Extract every record, keeping each one exactly as it is.

Collected data
= = = = = = =
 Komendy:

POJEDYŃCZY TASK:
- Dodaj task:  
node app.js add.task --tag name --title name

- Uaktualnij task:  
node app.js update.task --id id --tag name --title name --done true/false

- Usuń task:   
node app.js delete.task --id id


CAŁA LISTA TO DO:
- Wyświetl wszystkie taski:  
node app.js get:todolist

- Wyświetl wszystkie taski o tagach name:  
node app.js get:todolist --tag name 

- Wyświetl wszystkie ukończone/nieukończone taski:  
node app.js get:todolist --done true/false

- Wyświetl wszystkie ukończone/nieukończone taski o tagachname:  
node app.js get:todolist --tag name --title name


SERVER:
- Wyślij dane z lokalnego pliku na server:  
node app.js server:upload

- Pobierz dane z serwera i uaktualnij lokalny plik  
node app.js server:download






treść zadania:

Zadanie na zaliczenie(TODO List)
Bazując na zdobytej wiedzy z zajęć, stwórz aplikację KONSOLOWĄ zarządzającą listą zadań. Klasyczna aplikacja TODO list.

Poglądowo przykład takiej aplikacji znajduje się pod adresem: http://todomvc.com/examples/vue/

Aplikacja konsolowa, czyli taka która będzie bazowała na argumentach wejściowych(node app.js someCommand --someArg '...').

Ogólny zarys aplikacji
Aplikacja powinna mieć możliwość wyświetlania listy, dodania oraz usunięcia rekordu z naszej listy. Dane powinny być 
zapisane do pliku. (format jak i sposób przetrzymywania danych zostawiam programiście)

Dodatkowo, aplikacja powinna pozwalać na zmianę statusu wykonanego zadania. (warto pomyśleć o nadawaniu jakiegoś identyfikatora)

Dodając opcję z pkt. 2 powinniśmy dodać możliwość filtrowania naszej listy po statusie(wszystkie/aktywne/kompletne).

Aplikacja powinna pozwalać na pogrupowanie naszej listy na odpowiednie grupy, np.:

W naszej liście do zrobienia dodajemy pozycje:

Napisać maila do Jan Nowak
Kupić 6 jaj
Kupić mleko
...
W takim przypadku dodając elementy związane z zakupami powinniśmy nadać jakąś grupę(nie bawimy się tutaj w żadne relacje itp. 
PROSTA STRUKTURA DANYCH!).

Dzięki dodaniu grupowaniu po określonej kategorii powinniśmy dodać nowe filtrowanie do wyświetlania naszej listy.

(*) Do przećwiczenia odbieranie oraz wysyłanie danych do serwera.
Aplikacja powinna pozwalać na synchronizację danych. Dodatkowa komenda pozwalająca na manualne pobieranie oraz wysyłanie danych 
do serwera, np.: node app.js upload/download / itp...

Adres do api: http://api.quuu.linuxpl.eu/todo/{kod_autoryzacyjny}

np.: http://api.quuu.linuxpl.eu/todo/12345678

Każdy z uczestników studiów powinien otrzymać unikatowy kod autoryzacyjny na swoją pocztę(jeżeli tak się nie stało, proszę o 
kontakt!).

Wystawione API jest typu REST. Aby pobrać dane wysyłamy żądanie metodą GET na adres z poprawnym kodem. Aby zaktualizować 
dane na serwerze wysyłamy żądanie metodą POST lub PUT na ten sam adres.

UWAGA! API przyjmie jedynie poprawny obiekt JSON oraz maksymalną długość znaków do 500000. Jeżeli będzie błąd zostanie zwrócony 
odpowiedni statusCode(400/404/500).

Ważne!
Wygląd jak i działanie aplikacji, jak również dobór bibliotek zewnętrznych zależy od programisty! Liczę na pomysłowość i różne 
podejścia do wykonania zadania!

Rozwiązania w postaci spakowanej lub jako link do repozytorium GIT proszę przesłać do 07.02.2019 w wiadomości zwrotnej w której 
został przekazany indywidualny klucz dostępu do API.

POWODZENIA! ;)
= = = = = = =
# Problem solution
 Komendy:

POJEDYŃCZY TASK:
- Dodaj task:  
node app.js add.task --tag name --title name

- Uaktualnij task:  
node app.js update.task --id id --tag name --title name --done true/false

- Usuń task:   
node app.js delete.task --id id


CAŁA LISTA TO DO:
- Wyświetl wszystkie taski:  
node app.js get:todolist

- Wyświetl wszystkie taski o tagach name:  
node app.js get:todolist --tag name 

- Wyświetl wszystkie ukończone/nieukończone taski:  
node app.js get:todolist --done true/false

- Wyświetl wszystkie ukończone/nieukończone taski o tagachname:  
node app.js get:todolist --tag name --title name


SERVER:
- Wyślij dane z lokalnego pliku na server:  
node app.js server:upload

- Pobierz dane z serwera i uaktualnij lokalny plik  
node app.js server:download






treść zadania:

Zadanie na zaliczenie(TODO List)
Bazując na zdobytej wiedzy z zajęć, stwórz aplikację KONSOLOWĄ zarządzającą listą zadań. Klasyczna aplikacja TODO list.

Poglądowo przykład takiej aplikacji znajduje się pod adresem: http://todomvc.com/examples/vue/

Aplikacja konsolowa, czyli taka która będzie bazowała na argumentach wejściowych(node app.js someCommand --someArg '...').

Ogólny zarys aplikacji
Aplikacja powinna mieć możliwość wyświetlania listy, dodania oraz usunięcia rekordu z naszej listy. Dane powinny być 
zapisane do pliku. (format jak i sposób przetrzymywania danych zostawiam programiście)

Dodatkowo, aplikacja powinna pozwalać na zmianę statusu wykonanego zadania. (warto pomyśleć o nadawaniu jakiegoś identyfikatora)

Dodając opcję z pkt. 2 powinniśmy dodać możliwość filtrowania naszej listy po statusie(wszystkie/aktywne/kompletne).

Aplikacja powinna pozwalać na pogrupowanie naszej listy na odpowiednie grupy, np.:

W naszej liście do zrobienia dodajemy pozycje:

Napisać maila do Jan Nowak
Kupić 6 jaj
Kupić mleko
...
W takim przypadku dodając elementy związane z zakupami powinniśmy nadać jakąś grupę(nie bawimy się tutaj w żadne relacje itp. 
PROSTA STRUKTURA DANYCH!).

Dzięki dodaniu grupowaniu po określonej kategorii powinniśmy dodać nowe filtrowanie do wyświetlania naszej listy.

(*) Do przećwiczenia odbieranie oraz wysyłanie danych do serwera.
Aplikacja powinna pozwalać na synchronizację danych. Dodatkowa komenda pozwalająca na manualne pobieranie oraz wysyłanie danych 
do serwera, np.: node app.js upload/download / itp...

Adres do api: http://api.quuu.linuxpl.eu/todo/{kod_autoryzacyjny}

np.: http://api.quuu.linuxpl.eu/todo/12345678

Każdy z uczestników studiów powinien otrzymać unikatowy kod autoryzacyjny na swoją pocztę(jeżeli tak się nie stało, proszę o 
kontakt!).

Wystawione API jest typu REST. Aby pobrać dane wysyłamy żądanie metodą GET na adres z poprawnym kodem. Aby zaktualizować 
dane na serwerze wysyłamy żądanie metodą POST lub PUT na ten sam adres.

UWAGA! API przyjmie jedynie poprawny obiekt JSON oraz maksymalną długość znaków do 500000. Jeżeli będzie błąd zostanie zwrócony 
odpowiedni statusCode(400/404/500).

Ważne!
Wygląd jak i działanie aplikacji, jak również dobór bibliotek zewnętrznych zależy od programisty! Liczę na pomysłowość i różne 
podejścia do wykonania zadania!

Rozwiązania w postaci spakowanej lub jako link do repozytorium GIT proszę przesłać do 07.02.2019 w wiadomości zwrotnej w której 
został przekazany indywidualny klucz dostępu do API.

POWODZENIA! ;)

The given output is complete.